### Exercise requirements
Report how many lines of the listing below include the word "image". Give nothing but the number.

### Provided data
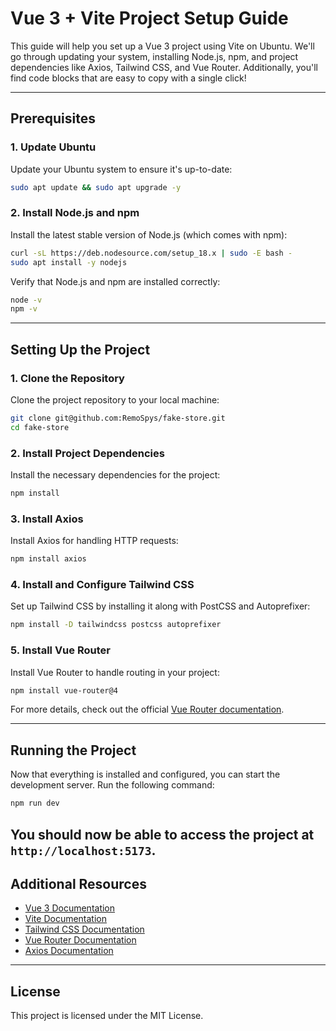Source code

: 
# Vue 3 + Vite Project Setup Guide

This guide will help you set up a Vue 3 project using Vite on Ubuntu. We'll go through updating your system, installing Node.js, npm, and project dependencies like Axios, Tailwind CSS, and Vue Router. Additionally, you'll find code blocks that are easy to copy with a single click!

---

## Prerequisites

### 1. Update Ubuntu

Update your Ubuntu system to ensure it's up-to-date:

```bash
sudo apt update && sudo apt upgrade -y
```

### 2. Install Node.js and npm

Install the latest stable version of Node.js (which comes with npm):

```bash
curl -sL https://deb.nodesource.com/setup_18.x | sudo -E bash -
sudo apt install -y nodejs
```

Verify that Node.js and npm are installed correctly:

```bash
node -v
npm -v
```
---

## Setting Up the Project

### 1. Clone the Repository

Clone the project repository to your local machine:

```bash
git clone git@github.com:RemoSpys/fake-store.git
cd fake-store
```

### 2. Install Project Dependencies

Install the necessary dependencies for the project:

```bash
npm install
```

### 3. Install Axios

Install Axios for handling HTTP requests:

```bash
npm install axios
```

### 4. Install and Configure Tailwind CSS

Set up Tailwind CSS by installing it along with PostCSS and Autoprefixer:

```bash
npm install -D tailwindcss postcss autoprefixer
```

### 5. Install Vue Router

Install Vue Router to handle routing in your project:

```bash
npm install vue-router@4
```

For more details, check out the official [Vue Router documentation](https://router.vuejs.org/installation.html).

---

## Running the Project

Now that everything is installed and configured, you can start the development server. Run the following command:

```bash
npm run dev
```

You should now be able to access the project at `http://localhost:5173`.
---

## Additional Resources

- [Vue 3 Documentation](https://v3.vuejs.org/)
- [Vite Documentation](https://vitejs.dev/)
- [Tailwind CSS Documentation](https://tailwindcss.com/docs)
- [Vue Router Documentation](https://router.vuejs.org/)
- [Axios Documentation](https://axios-http.com/docs/intro)

---

## License

This project is licensed under the MIT License.
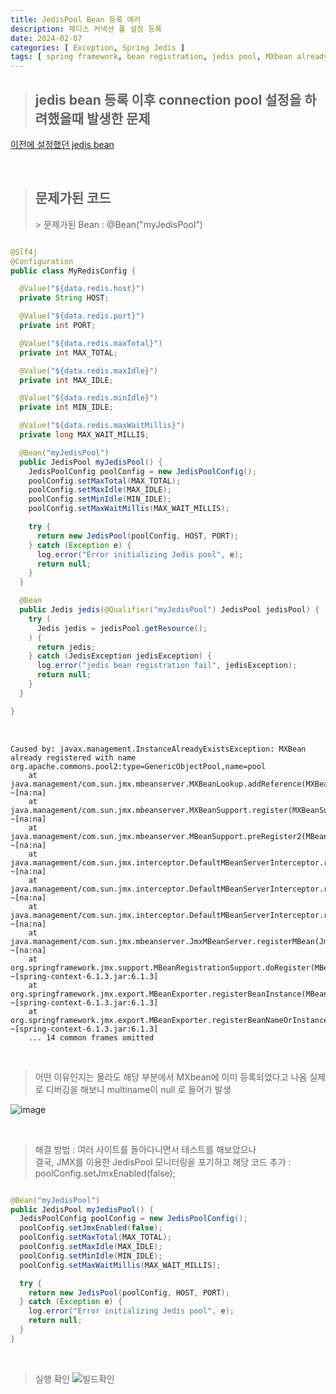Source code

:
 ```yaml
---
title: JedisPool Bean 등록 에러
description: 제디스 커넥션 풀 설정 등록
date: 2024-02-07
categories: [ Exception, Spring Jedis ]
tags: [ spring framework, bean registration, jedis pool, MXbean already ]    # TAG는 반드시 소문자로 이루어져야함!
---
```


> <h2> jedis bean 등록 이후 connection pool 설정을 하려했을때 발생한 문제 </h2>

[이전에 설정했던 jedis bean](https://angrypig123.github.io/posts/spring_jedis/)

<br>

> <h2> 문제가된 코드 </h2>
>>  문제가된 Bean : @Bean("myJedisPool")

```java

@Slf4j
@Configuration
public class MyRedisConfig {

  @Value("${data.redis.host}")
  private String HOST;

  @Value("${data.redis.port}")
  private int PORT;

  @Value("${data.redis.maxTotal}")
  private int MAX_TOTAL;

  @Value("${data.redis.maxIdle}")
  private int MAX_IDLE;

  @Value("${data.redis.minIdle}")
  private int MIN_IDLE;

  @Value("${data.redis.maxWaitMillis}")
  private long MAX_WAIT_MILLIS;

  @Bean("myJedisPool")
  public JedisPool myJedisPool() {
    JedisPoolConfig poolConfig = new JedisPoolConfig();
    poolConfig.setMaxTotal(MAX_TOTAL);
    poolConfig.setMaxIdle(MAX_IDLE);
    poolConfig.setMinIdle(MIN_IDLE);
    poolConfig.setMaxWaitMillis(MAX_WAIT_MILLIS);

    try {
      return new JedisPool(poolConfig, HOST, PORT);
    } catch (Exception e) {
      log.error("Error initializing Jedis pool", e);
      return null;
    }
  }

  @Bean
  public Jedis jedis(@Qualifier("myJedisPool") JedisPool jedisPool) {
    try (
      Jedis jedis = jedisPool.getResource();
    ) {
      return jedis;
    } catch (JedisException jedisException) {
      log.error("jedis bean registration fail", jedisException);
      return null;
    }
  }

}

```

<br>

```text
Caused by: javax.management.InstanceAlreadyExistsException: MXBean already registered with name org.apache.commons.pool2:type=GenericObjectPool,name=pool
	at java.management/com.sun.jmx.mbeanserver.MXBeanLookup.addReference(MXBeanLookup.java:152) ~[na:na]
	at java.management/com.sun.jmx.mbeanserver.MXBeanSupport.register(MXBeanSupport.java:160) ~[na:na]
	at java.management/com.sun.jmx.mbeanserver.MBeanSupport.preRegister2(MBeanSupport.java:173) ~[na:na]
	at java.management/com.sun.jmx.interceptor.DefaultMBeanServerInterceptor.registerDynamicMBean(DefaultMBeanServerInterceptor.java:924) ~[na:na]
	at java.management/com.sun.jmx.interceptor.DefaultMBeanServerInterceptor.registerObject(DefaultMBeanServerInterceptor.java:895) ~[na:na]
	at java.management/com.sun.jmx.interceptor.DefaultMBeanServerInterceptor.registerMBean(DefaultMBeanServerInterceptor.java:320) ~[na:na]
	at java.management/com.sun.jmx.mbeanserver.JmxMBeanServer.registerMBean(JmxMBeanServer.java:523) ~[na:na]
	at org.springframework.jmx.support.MBeanRegistrationSupport.doRegister(MBeanRegistrationSupport.java:138) ~[spring-context-6.1.3.jar:6.1.3]
	at org.springframework.jmx.export.MBeanExporter.registerBeanInstance(MBeanExporter.java:687) ~[spring-context-6.1.3.jar:6.1.3]
	at org.springframework.jmx.export.MBeanExporter.registerBeanNameOrInstance(MBeanExporter.java:631) ~[spring-context-6.1.3.jar:6.1.3]
	... 14 common frames omitted
```

<br>

> 어떤 이유인지는 몰라도 해당 부분에서 MXbean에 이미 등록되었다고 나옴
> 실제로 디버깅을 해보니 multiname이 null 로 들어가 발생

![image](https://github.com/AngryPig123/angrypig123.github.io/assets/86225268/2462161d-c456-4760-abe5-91b43706d63b)

<br>

> 해결 방법 : 여러 사이트를 돌아다니면서 테스트를 해보았으나 <br>
> 결국, JMX를 이용한 JedisPool 모니터링을 포기하고 해당 코드 추가 : poolConfig.setJmxEnabled(false);

```java

@Bean("myJedisPool")
public JedisPool myJedisPool() {
  JedisPoolConfig poolConfig = new JedisPoolConfig();
  poolConfig.setJmxEnabled(false);
  poolConfig.setMaxTotal(MAX_TOTAL);
  poolConfig.setMaxIdle(MAX_IDLE);
  poolConfig.setMinIdle(MIN_IDLE);
  poolConfig.setMaxWaitMillis(MAX_WAIT_MILLIS);

  try {
    return new JedisPool(poolConfig, HOST, PORT);
  } catch (Exception e) {
    log.error("Error initializing Jedis pool", e);
    return null;
  }
}
```

<br>

> 실행 확인
![빌드확인](https://github.com/AngryPig123/angrypig123.github.io/assets/86225268/05cfe0e4-f3b4-409a-9819-69de6fbe417f)
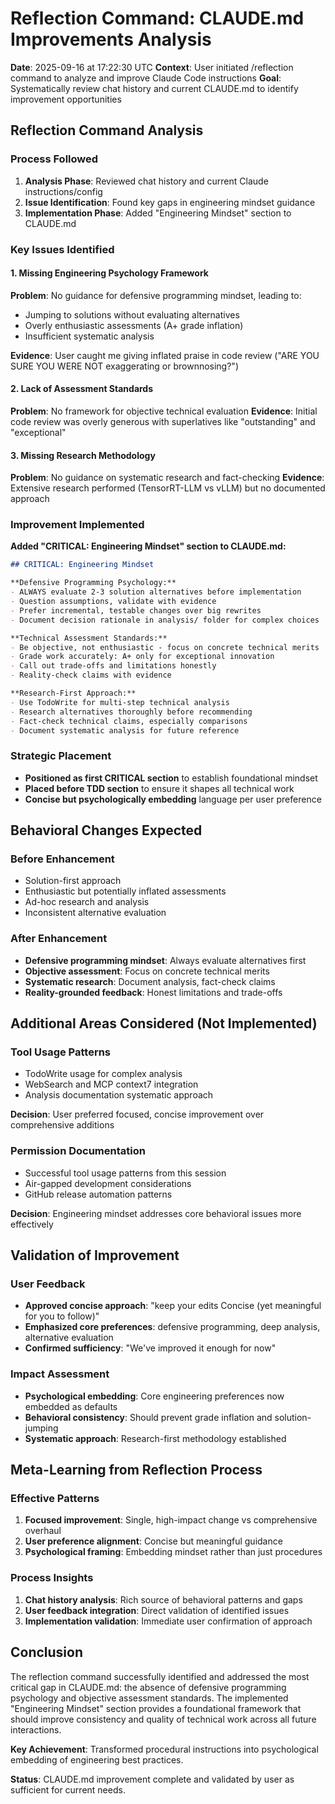 # Reflection Command: CLAUDE.md Improvements Analysis

**Date**: 2025-09-16 at 17:22:30 UTC
**Context**: User initiated /reflection command to analyze and improve Claude Code instructions
**Goal**: Systematically review chat history and current CLAUDE.md to identify improvement opportunities

## Reflection Command Analysis

### Process Followed
1. **Analysis Phase**: Reviewed chat history and current Claude instructions/config
2. **Issue Identification**: Found key gaps in engineering mindset guidance
3. **Implementation Phase**: Added "Engineering Mindset" section to CLAUDE.md

### Key Issues Identified

#### 1. **Missing Engineering Psychology Framework**
**Problem**: No guidance for defensive programming mindset, leading to:
- Jumping to solutions without evaluating alternatives
- Overly enthusiastic assessments (A+ grade inflation)
- Insufficient systematic analysis

**Evidence**: User caught me giving inflated praise in code review ("ARE YOU SURE YOU WERE NOT exaggerating or brownnosing?")

#### 2. **Lack of Assessment Standards**
**Problem**: No framework for objective technical evaluation
**Evidence**: Initial code review was overly generous with superlatives like "outstanding" and "exceptional"

#### 3. **Missing Research Methodology**
**Problem**: No guidance on systematic research and fact-checking
**Evidence**: Extensive research performed (TensorRT-LLM vs vLLM) but no documented approach

### Improvement Implemented

**Added "CRITICAL: Engineering Mindset" section to CLAUDE.md:**

```markdown
## CRITICAL: Engineering Mindset

**Defensive Programming Psychology:**
- ALWAYS evaluate 2-3 solution alternatives before implementation
- Question assumptions, validate with evidence
- Prefer incremental, testable changes over big rewrites
- Document decision rationale in analysis/ folder for complex choices

**Technical Assessment Standards:**
- Be objective, not enthusiastic - focus on concrete technical merits
- Grade work accurately: A+ only for exceptional innovation
- Call out trade-offs and limitations honestly
- Reality-check claims with evidence

**Research-First Approach:**
- Use TodoWrite for multi-step technical analysis
- Research alternatives thoroughly before recommending
- Fact-check technical claims, especially comparisons
- Document systematic analysis for future reference
```

### Strategic Placement
- **Positioned as first CRITICAL section** to establish foundational mindset
- **Placed before TDD section** to ensure it shapes all technical work
- **Concise but psychologically embedding** language per user preference

## Behavioral Changes Expected

### Before Enhancement
- Solution-first approach
- Enthusiastic but potentially inflated assessments
- Ad-hoc research and analysis
- Inconsistent alternative evaluation

### After Enhancement
- **Defensive programming mindset**: Always evaluate alternatives first
- **Objective assessment**: Focus on concrete technical merits
- **Systematic research**: Document analysis, fact-check claims
- **Reality-grounded feedback**: Honest limitations and trade-offs

## Additional Areas Considered (Not Implemented)

### Tool Usage Patterns
- TodoWrite usage for complex analysis
- WebSearch and MCP context7 integration
- Analysis documentation systematic approach

**Decision**: User preferred focused, concise improvement over comprehensive additions

### Permission Documentation
- Successful tool usage patterns from this session
- Air-gapped development considerations
- GitHub release automation patterns

**Decision**: Engineering mindset addresses core behavioral issues more effectively

## Validation of Improvement

### User Feedback
- **Approved concise approach**: "keep your edits Concise (yet meaningful for you to follow)"
- **Emphasized core preferences**: defensive programming, deep analysis, alternative evaluation
- **Confirmed sufficiency**: "We've improved it enough for now"

### Impact Assessment
- **Psychological embedding**: Core engineering preferences now embedded as defaults
- **Behavioral consistency**: Should prevent grade inflation and solution-jumping
- **Systematic approach**: Research-first methodology established

## Meta-Learning from Reflection Process

### Effective Patterns
1. **Focused improvement**: Single, high-impact change vs comprehensive overhaul
2. **User preference alignment**: Concise but meaningful guidance
3. **Psychological framing**: Embedding mindset rather than just procedures

### Process Insights
1. **Chat history analysis**: Rich source of behavioral patterns and gaps
2. **User feedback integration**: Direct validation of identified issues
3. **Implementation validation**: Immediate user confirmation of approach

## Conclusion

The reflection command successfully identified and addressed the most critical gap in CLAUDE.md: the absence of defensive programming psychology and objective assessment standards. The implemented "Engineering Mindset" section provides a foundational framework that should improve consistency and quality of technical work across all future interactions.

**Key Achievement**: Transformed procedural instructions into psychological embedding of engineering best practices.

**Status**: CLAUDE.md improvement complete and validated by user as sufficient for current needs.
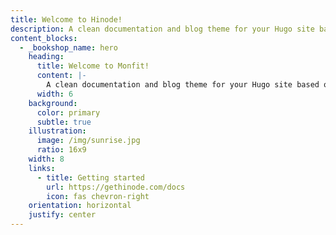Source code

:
 ```yaml
---
title: Welcome to Hinode!
description: A clean documentation and blog theme for your Hugo site based on Bootstrap 5.
content_blocks:
  - _bookshop_name: hero
    heading:
      title: Welcome to Monfit!
      content: |-
        A clean documentation and blog theme for your Hugo site based on Bootstrap 5.
      width: 6
    background:
      color: primary
      subtle: true
    illustration:
      image: /img/sunrise.jpg
      ratio: 16x9
    width: 8
    links:
      - title: Getting started
        url: https://gethinode.com/docs
        icon: fas chevron-right
    orientation: horizontal
    justify: center
---
```

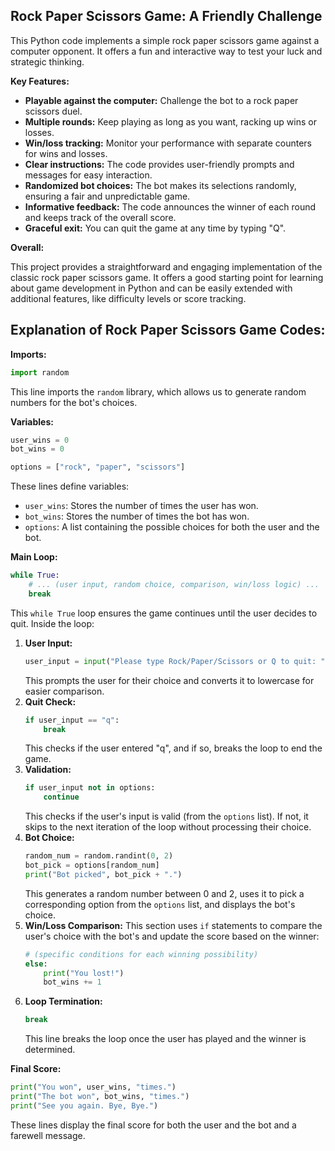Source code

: ## Rock Paper Scissors Game: A Friendly Challenge

This Python code implements a simple rock paper scissors game against a computer opponent. It offers a fun and interactive way to test your luck and strategic thinking.

**Key Features:**

* **Playable against the computer:** Challenge the bot to a rock paper scissors duel.
* **Multiple rounds:** Keep playing as long as you want, racking up wins or losses.
* **Win/loss tracking:** Monitor your performance with separate counters for wins and losses.
* **Clear instructions:** The code provides user-friendly prompts and messages for easy interaction.
* **Randomized bot choices:** The bot makes its selections randomly, ensuring a fair and unpredictable game.
* **Informative feedback:** The code announces the winner of each round and keeps track of the overall score.
* **Graceful exit:** You can quit the game at any time by typing "Q".

**Overall:**

This project provides a straightforward and engaging implementation of the classic rock paper scissors game. It offers a good starting point for learning about game development in Python and can be easily extended with additional features, like difficulty levels or score tracking.






## Explanation of Rock Paper Scissors Game Codes:

**Imports:**

```python
import random
```

This line imports the `random` library, which allows us to generate random numbers for the bot's choices.

**Variables:**

```python
user_wins = 0
bot_wins = 0

options = ["rock", "paper", "scissors"]
```

These lines define variables:

* `user_wins`: Stores the number of times the user has won.
* `bot_wins`: Stores the number of times the bot has won.
* `options`: A list containing the possible choices for both the user and the bot.

**Main Loop:**

```python
while True:
    # ... (user input, random choice, comparison, win/loss logic) ...
    break
```

This `while True` loop ensures the game continues until the user decides to quit. Inside the loop:

1. **User Input:**
    ```python
    user_input = input("Please type Rock/Paper/Scissors or Q to quit: ").lower()
    ```
    This prompts the user for their choice and converts it to lowercase for easier comparison.
2. **Quit Check:**
    ```python
    if user_input == "q":
        break
    ```
    This checks if the user entered "q", and if so, breaks the loop to end the game.
3. **Validation:**
    ```python
    if user_input not in options:
        continue
    ```
    This checks if the user's input is valid (from the `options` list). If not, it skips to the next iteration of the loop without processing their choice.
4. **Bot Choice:**
    ```python
    random_num = random.randint(0, 2)
    bot_pick = options[random_num]
    print("Bot picked", bot_pick + ".")
    ```
    This generates a random number between 0 and 2, uses it to pick a corresponding option from the `options` list, and displays the bot's choice.
5. **Win/Loss Comparison:**
    This section uses `if` statements to compare the user's choice with the bot's and update the score based on the winner:
    ```python
    # (specific conditions for each winning possibility)
    else:
        print("You lost!")
        bot_wins += 1
    ```
6. **Loop Termination:**
    ```python
    break
    ```
    This line breaks the loop once the user has played and the winner is determined.

**Final Score:**

```python
print("You won", user_wins, "times.")
print("The bot won", bot_wins, "times.")
print("See you again. Bye, Bye.")
```

These lines display the final score for both the user and the bot and a farewell message.
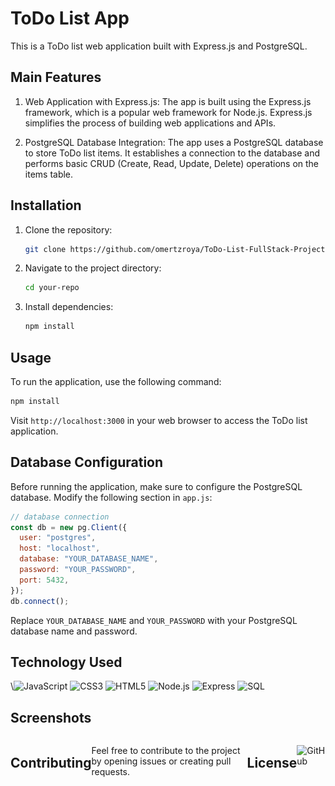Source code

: 
# ToDo List App

This is a ToDo list web application built with Express.js and PostgreSQL.



## Main Features
1.  Web Application with Express.js:
 The app is built using the Express.js framework, which is a popular web framework for Node.js. Express.js simplifies the process of building web applications and APIs.

1.  PostgreSQL Database Integration: 
The app uses a PostgreSQL database to store ToDo list items. It establishes a connection to the database and performs basic CRUD (Create, Read, Update, Delete) operations on the items table.

## Installation

1. Clone the repository:

   ```bash
   git clone https://github.com/omertzroya/ToDo-List-FullStack-Project.git
   ```

2. Navigate to the project directory:

   ```bash
   cd your-repo
   ```

3. Install dependencies:

   ```bash
   npm install
   ```

## Usage

To run the application, use the following command:

```bash
npm install 
```

Visit `http://localhost:3000` in your web browser to access the ToDo list application.

## Database Configuration

Before running the application, make sure to configure the PostgreSQL database. Modify the following section in `app.js`:

```javascript
// database connection
const db = new pg.Client({
  user: "postgres",
  host: "localhost",
  database: "YOUR_DATABASE_NAME",
  password: "YOUR_PASSWORD",
  port: 5432,
});
db.connect();
```

Replace `YOUR_DATABASE_NAME` and `YOUR_PASSWORD` with your PostgreSQL database name and password.


## Technology Used
<div>
\<img src='https://img.shields.io/badge/JavaScript-323330?style=for-the-badge&logo=javascript&logoColor=F7DF1E' alt='JavaScript'/>
<img src='https://img.shields.io/badge/CSS3-1572B6?style=for-the-badge&logo=css3&logoColor=white' alt='CSS3'/>
<img src='https://img.shields.io/badge/HTML5-E34F26?style=for-the-badge&logo=html5&logoColor=white' alt='HTML5'/>
<img src='https://img.shields.io/badge/Node.js-43853D?style=for-the-badge&logo=node.js&logoColor=white' alt='Node.js'/>
<img src='https://img.shields.io/badge/Express-000000?style=for-the-badge&logo=express&logoColor=white' alt='Express'/> 
<img src='https://img.shields.io/badge/SQL-4479A1?style=for-the-badge&logo=postgresql&logoColor=white' alt='SQL'/>
</div>

## Screenshots
<div style="display: flex; justify-content: space-between;">
    <div style="flex: 1; text-align: center;">
        <img src="./Screenshots/Screenshots2.png" width="300" alt="Screenshot 1">
       <img src="./Screenshots/Screenshots1.png" width="300" alt="Screenshot 2">
       
</div>


## Contributing

Feel free to contribute to the project by opening issues or creating pull requests. 

## License

![GitHub](https://img.shields.io/github/license/ItsAlexanderPopov/Simon-game)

### Task answer
2